▶ Exercise objective:
Every line of the material needs an exact copy, apart from the images.

▶ Listed records:
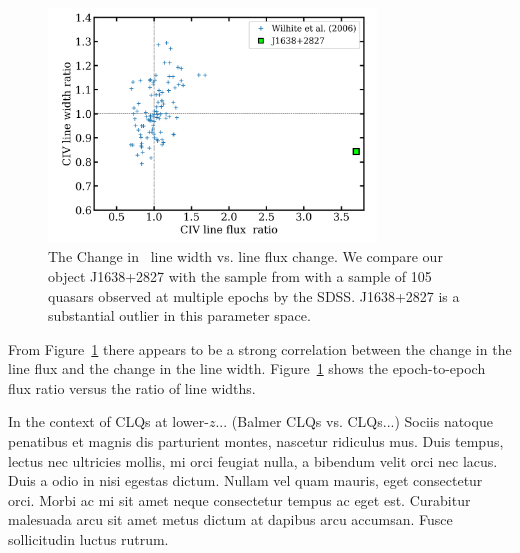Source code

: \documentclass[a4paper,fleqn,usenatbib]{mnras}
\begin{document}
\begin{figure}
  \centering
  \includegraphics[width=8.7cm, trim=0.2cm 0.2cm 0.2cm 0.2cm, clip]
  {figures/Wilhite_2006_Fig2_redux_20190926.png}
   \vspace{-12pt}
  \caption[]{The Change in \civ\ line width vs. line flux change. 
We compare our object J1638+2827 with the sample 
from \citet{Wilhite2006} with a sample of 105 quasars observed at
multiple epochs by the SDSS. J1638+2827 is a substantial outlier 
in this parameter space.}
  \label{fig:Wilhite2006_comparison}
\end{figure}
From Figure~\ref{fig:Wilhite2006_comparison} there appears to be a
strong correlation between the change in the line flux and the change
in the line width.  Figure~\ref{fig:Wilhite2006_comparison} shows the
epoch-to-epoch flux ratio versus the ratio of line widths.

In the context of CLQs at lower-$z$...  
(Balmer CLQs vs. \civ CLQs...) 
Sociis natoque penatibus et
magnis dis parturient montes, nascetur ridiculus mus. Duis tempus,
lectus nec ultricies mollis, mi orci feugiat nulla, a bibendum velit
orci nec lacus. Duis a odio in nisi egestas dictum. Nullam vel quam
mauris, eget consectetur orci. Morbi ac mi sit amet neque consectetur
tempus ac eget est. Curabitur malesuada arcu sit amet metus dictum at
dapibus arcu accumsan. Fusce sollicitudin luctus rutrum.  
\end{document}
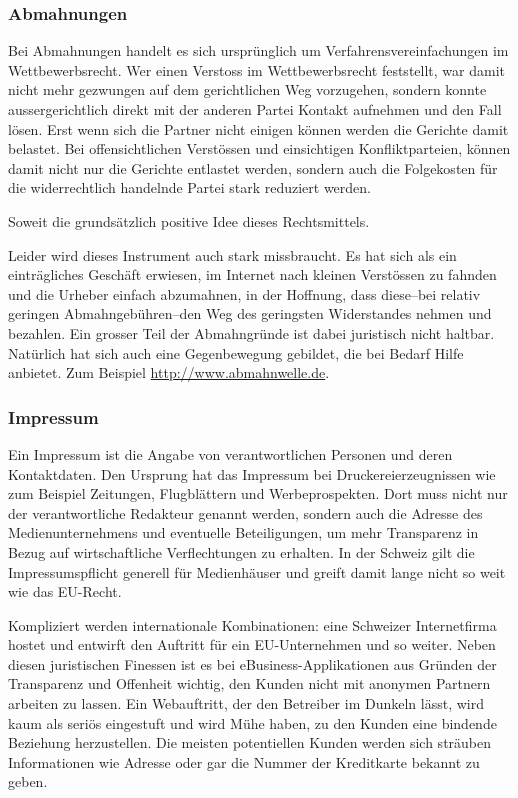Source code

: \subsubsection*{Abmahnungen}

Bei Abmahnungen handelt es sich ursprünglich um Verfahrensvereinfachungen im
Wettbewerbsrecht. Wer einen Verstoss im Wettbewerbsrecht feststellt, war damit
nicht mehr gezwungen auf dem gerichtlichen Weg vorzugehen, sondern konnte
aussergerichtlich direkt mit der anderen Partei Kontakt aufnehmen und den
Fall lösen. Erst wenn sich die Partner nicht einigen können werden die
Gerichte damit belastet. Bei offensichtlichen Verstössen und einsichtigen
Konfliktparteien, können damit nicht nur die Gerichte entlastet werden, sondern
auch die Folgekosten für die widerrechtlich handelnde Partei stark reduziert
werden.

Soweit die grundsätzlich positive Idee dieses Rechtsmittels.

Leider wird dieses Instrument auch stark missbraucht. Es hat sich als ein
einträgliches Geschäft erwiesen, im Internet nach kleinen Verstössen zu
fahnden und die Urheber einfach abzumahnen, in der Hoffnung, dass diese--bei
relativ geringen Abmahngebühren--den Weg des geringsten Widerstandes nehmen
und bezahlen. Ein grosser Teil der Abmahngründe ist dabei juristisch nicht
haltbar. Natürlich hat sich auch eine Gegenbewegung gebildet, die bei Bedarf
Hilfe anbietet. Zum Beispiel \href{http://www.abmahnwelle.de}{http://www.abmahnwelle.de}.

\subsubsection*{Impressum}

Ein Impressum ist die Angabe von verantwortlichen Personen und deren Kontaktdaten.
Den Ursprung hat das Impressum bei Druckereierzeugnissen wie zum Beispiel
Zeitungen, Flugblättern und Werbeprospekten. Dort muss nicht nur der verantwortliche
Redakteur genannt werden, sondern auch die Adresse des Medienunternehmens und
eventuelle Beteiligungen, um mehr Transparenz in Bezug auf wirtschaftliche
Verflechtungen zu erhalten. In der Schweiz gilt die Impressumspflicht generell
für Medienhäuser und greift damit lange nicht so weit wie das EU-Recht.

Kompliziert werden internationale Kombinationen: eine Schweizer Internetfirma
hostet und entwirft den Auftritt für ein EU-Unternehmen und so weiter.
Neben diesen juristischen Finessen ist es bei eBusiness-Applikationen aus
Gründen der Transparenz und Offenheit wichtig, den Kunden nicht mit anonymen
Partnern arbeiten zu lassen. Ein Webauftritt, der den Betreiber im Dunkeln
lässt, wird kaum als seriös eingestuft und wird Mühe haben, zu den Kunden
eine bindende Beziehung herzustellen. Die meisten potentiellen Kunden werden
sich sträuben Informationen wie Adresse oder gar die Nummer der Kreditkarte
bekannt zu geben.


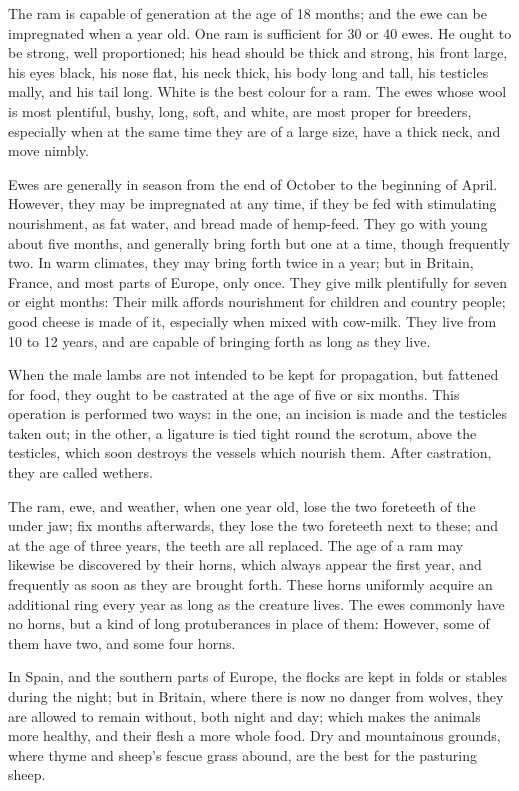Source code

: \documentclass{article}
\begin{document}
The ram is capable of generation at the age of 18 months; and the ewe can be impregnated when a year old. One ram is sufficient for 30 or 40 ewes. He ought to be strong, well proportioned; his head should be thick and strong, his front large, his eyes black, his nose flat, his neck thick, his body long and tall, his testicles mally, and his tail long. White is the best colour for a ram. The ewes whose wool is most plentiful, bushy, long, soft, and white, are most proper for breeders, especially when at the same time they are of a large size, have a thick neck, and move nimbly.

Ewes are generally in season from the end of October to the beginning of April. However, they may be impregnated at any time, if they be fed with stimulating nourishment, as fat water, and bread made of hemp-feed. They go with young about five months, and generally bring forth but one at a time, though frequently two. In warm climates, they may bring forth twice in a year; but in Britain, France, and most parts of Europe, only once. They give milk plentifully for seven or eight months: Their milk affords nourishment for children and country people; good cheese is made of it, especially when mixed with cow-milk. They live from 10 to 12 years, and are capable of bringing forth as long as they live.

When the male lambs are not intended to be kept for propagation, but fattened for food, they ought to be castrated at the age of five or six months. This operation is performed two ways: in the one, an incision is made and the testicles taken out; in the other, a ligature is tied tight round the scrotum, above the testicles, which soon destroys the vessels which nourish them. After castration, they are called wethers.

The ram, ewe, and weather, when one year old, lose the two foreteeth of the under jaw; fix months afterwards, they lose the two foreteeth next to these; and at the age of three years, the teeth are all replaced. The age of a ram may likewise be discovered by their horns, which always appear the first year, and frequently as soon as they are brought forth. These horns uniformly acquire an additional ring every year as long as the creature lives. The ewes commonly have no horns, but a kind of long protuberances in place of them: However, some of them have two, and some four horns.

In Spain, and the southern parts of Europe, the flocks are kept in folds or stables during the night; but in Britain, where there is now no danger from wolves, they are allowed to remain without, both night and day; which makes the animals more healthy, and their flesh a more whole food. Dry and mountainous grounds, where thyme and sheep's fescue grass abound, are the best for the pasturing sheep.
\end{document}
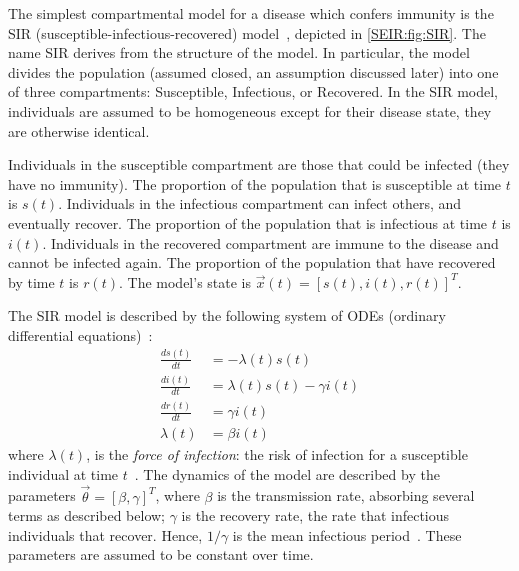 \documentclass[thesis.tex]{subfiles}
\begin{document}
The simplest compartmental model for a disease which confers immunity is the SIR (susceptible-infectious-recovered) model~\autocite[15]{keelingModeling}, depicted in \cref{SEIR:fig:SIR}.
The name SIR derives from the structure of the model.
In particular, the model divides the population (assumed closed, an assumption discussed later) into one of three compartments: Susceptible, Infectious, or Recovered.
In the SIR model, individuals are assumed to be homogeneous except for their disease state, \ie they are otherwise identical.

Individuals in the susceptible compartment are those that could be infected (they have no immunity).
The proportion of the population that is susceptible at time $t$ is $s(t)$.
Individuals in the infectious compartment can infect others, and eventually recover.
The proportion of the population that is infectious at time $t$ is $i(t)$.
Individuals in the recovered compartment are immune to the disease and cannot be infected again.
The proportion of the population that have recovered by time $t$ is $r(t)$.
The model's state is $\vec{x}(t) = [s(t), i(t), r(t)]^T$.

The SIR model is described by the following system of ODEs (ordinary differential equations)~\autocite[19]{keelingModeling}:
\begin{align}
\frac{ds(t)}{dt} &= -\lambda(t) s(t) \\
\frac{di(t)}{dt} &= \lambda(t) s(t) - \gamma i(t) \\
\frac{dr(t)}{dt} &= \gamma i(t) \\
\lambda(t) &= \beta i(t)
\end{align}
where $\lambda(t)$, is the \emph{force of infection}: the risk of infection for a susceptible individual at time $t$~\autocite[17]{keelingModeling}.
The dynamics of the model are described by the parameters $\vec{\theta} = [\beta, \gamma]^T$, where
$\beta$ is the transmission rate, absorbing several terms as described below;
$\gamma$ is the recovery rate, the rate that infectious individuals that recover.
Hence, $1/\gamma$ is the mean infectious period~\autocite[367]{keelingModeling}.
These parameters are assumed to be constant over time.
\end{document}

▶ Output:
Source code

: \documentclass[a4paper,fleqn,usenatbib]{mnras}
\begin{document}
\begin{figure}
  \centering
  \includegraphics[width=8.7cm, trim=0.2cm 0.2cm 0.2cm 0.2cm, clip]
  {figures/Wilhite_2006_Fig2_redux_20190926.png}
   \vspace{-12pt}
  \caption[]{The Change in \civ\ line width vs. line flux change. 
We compare our object J1638+2827 with the sample 
from \citet{Wilhite2006} with a sample of 105 quasars observed at
multiple epochs by the SDSS. J1638+2827 is a substantial outlier 
in this parameter space.}
  \label{fig:Wilhite2006_comparison}
\end{figure}
From Figure~\ref{fig:Wilhite2006_comparison} there appears to be a
strong correlation between the change in the line flux and the change
in the line width.  Figure~\ref{fig:Wilhite2006_comparison} shows the
epoch-to-epoch flux ratio versus the ratio of line widths.

In the context of CLQs at lower-$z$...  
(Balmer CLQs vs. \civ CLQs...) 
Sociis natoque penatibus et
magnis dis parturient montes, nascetur ridiculus mus. Duis tempus,
lectus nec ultricies mollis, mi orci feugiat nulla, a bibendum velit
orci nec lacus. Duis a odio in nisi egestas dictum. Nullam vel quam
mauris, eget consectetur orci. Morbi ac mi sit amet neque consectetur
tempus ac eget est. Curabitur malesuada arcu sit amet metus dictum at
dapibus arcu accumsan. Fusce sollicitudin luctus rutrum.  
\end{document}
Source code

: \subsubsection*{Abmahnungen}

Bei Abmahnungen handelt es sich ursprünglich um Verfahrensvereinfachungen im
Wettbewerbsrecht. Wer einen Verstoss im Wettbewerbsrecht feststellt, war damit
nicht mehr gezwungen auf dem gerichtlichen Weg vorzugehen, sondern konnte
aussergerichtlich direkt mit der anderen Partei Kontakt aufnehmen und den
Fall lösen. Erst wenn sich die Partner nicht einigen können werden die
Gerichte damit belastet. Bei offensichtlichen Verstössen und einsichtigen
Konfliktparteien, können damit nicht nur die Gerichte entlastet werden, sondern
auch die Folgekosten für die widerrechtlich handelnde Partei stark reduziert
werden.

Soweit die grundsätzlich positive Idee dieses Rechtsmittels.

Leider wird dieses Instrument auch stark missbraucht. Es hat sich als ein
einträgliches Geschäft erwiesen, im Internet nach kleinen Verstössen zu
fahnden und die Urheber einfach abzumahnen, in der Hoffnung, dass diese--bei
relativ geringen Abmahngebühren--den Weg des geringsten Widerstandes nehmen
und bezahlen. Ein grosser Teil der Abmahngründe ist dabei juristisch nicht
haltbar. Natürlich hat sich auch eine Gegenbewegung gebildet, die bei Bedarf
Hilfe anbietet. Zum Beispiel \href{http://www.abmahnwelle.de}{http://www.abmahnwelle.de}.

\subsubsection*{Impressum}

Ein Impressum ist die Angabe von verantwortlichen Personen und deren Kontaktdaten.
Den Ursprung hat das Impressum bei Druckereierzeugnissen wie zum Beispiel
Zeitungen, Flugblättern und Werbeprospekten. Dort muss nicht nur der verantwortliche
Redakteur genannt werden, sondern auch die Adresse des Medienunternehmens und
eventuelle Beteiligungen, um mehr Transparenz in Bezug auf wirtschaftliche
Verflechtungen zu erhalten. In der Schweiz gilt die Impressumspflicht generell
für Medienhäuser und greift damit lange nicht so weit wie das EU-Recht.

Kompliziert werden internationale Kombinationen: eine Schweizer Internetfirma
hostet und entwirft den Auftritt für ein EU-Unternehmen und so weiter.
Neben diesen juristischen Finessen ist es bei eBusiness-Applikationen aus
Gründen der Transparenz und Offenheit wichtig, den Kunden nicht mit anonymen
Partnern arbeiten zu lassen. Ein Webauftritt, der den Betreiber im Dunkeln
lässt, wird kaum als seriös eingestuft und wird Mühe haben, zu den Kunden
eine bindende Beziehung herzustellen. Die meisten potentiellen Kunden werden
sich sträuben Informationen wie Adresse oder gar die Nummer der Kreditkarte
bekannt zu geben.


Source code

: \documentclass{article}
\begin{document}
The ram is capable of generation at the age of 18 months; and the ewe can be impregnated when a year old. One ram is sufficient for 30 or 40 ewes. He ought to be strong, well proportioned; his head should be thick and strong, his front large, his eyes black, his nose flat, his neck thick, his body long and tall, his testicles mally, and his tail long. White is the best colour for a ram. The ewes whose wool is most plentiful, bushy, long, soft, and white, are most proper for breeders, especially when at the same time they are of a large size, have a thick neck, and move nimbly.

Ewes are generally in season from the end of October to the beginning of April. However, they may be impregnated at any time, if they be fed with stimulating nourishment, as fat water, and bread made of hemp-feed. They go with young about five months, and generally bring forth but one at a time, though frequently two. In warm climates, they may bring forth twice in a year; but in Britain, France, and most parts of Europe, only once. They give milk plentifully for seven or eight months: Their milk affords nourishment for children and country people; good cheese is made of it, especially when mixed with cow-milk. They live from 10 to 12 years, and are capable of bringing forth as long as they live.

When the male lambs are not intended to be kept for propagation, but fattened for food, they ought to be castrated at the age of five or six months. This operation is performed two ways: in the one, an incision is made and the testicles taken out; in the other, a ligature is tied tight round the scrotum, above the testicles, which soon destroys the vessels which nourish them. After castration, they are called wethers.

The ram, ewe, and weather, when one year old, lose the two foreteeth of the under jaw; fix months afterwards, they lose the two foreteeth next to these; and at the age of three years, the teeth are all replaced. The age of a ram may likewise be discovered by their horns, which always appear the first year, and frequently as soon as they are brought forth. These horns uniformly acquire an additional ring every year as long as the creature lives. The ewes commonly have no horns, but a kind of long protuberances in place of them: However, some of them have two, and some four horns.

In Spain, and the southern parts of Europe, the flocks are kept in folds or stables during the night; but in Britain, where there is now no danger from wolves, they are allowed to remain without, both night and day; which makes the animals more healthy, and their flesh a more whole food. Dry and mountainous grounds, where thyme and sheep's fescue grass abound, are the best for the pasturing sheep.
\end{document}
 \documentclass[thesis.tex]{subfiles}
\begin{document}
The simplest compartmental model for a disease which confers immunity is the SIR (susceptible-infectious-recovered) model~\autocite[15]{keelingModeling}, depicted in \cref{SEIR:fig:SIR}.
The name SIR derives from the structure of the model.
In particular, the model divides the population (assumed closed, an assumption discussed later) into one of three compartments: Susceptible, Infectious, or Recovered.
In the SIR model, individuals are assumed to be homogeneous except for their disease state, \ie they are otherwise identical.

Individuals in the susceptible compartment are those that could be infected (they have no immunity).
The proportion of the population that is susceptible at time $t$ is $s(t)$.
Individuals in the infectious compartment can infect others, and eventually recover.
The proportion of the population that is infectious at time $t$ is $i(t)$.
Individuals in the recovered compartment are immune to the disease and cannot be infected again.
The proportion of the population that have recovered by time $t$ is $r(t)$.
The model's state is $\vec{x}(t) = [s(t), i(t), r(t)]^T$.

The SIR model is described by the following system of ODEs (ordinary differential equations)~\autocite[19]{keelingModeling}:
\begin{align}
\frac{ds(t)}{dt} &= -\lambda(t) s(t) \\
\frac{di(t)}{dt} &= \lambda(t) s(t) - \gamma i(t) \\
\frac{dr(t)}{dt} &= \gamma i(t) \\
\lambda(t) &= \beta i(t)
\end{align}
where $\lambda(t)$, is the \emph{force of infection}: the risk of infection for a susceptible individual at time $t$~\autocite[17]{keelingModeling}.
The dynamics of the model are described by the parameters $\vec{\theta} = [\beta, \gamma]^T$, where
$\beta$ is the transmission rate, absorbing several terms as described below;
$\gamma$ is the recovery rate, the rate that infectious individuals that recover.
Hence, $1/\gamma$ is the mean infectious period~\autocite[367]{keelingModeling}.
These parameters are assumed to be constant over time.
\end{document}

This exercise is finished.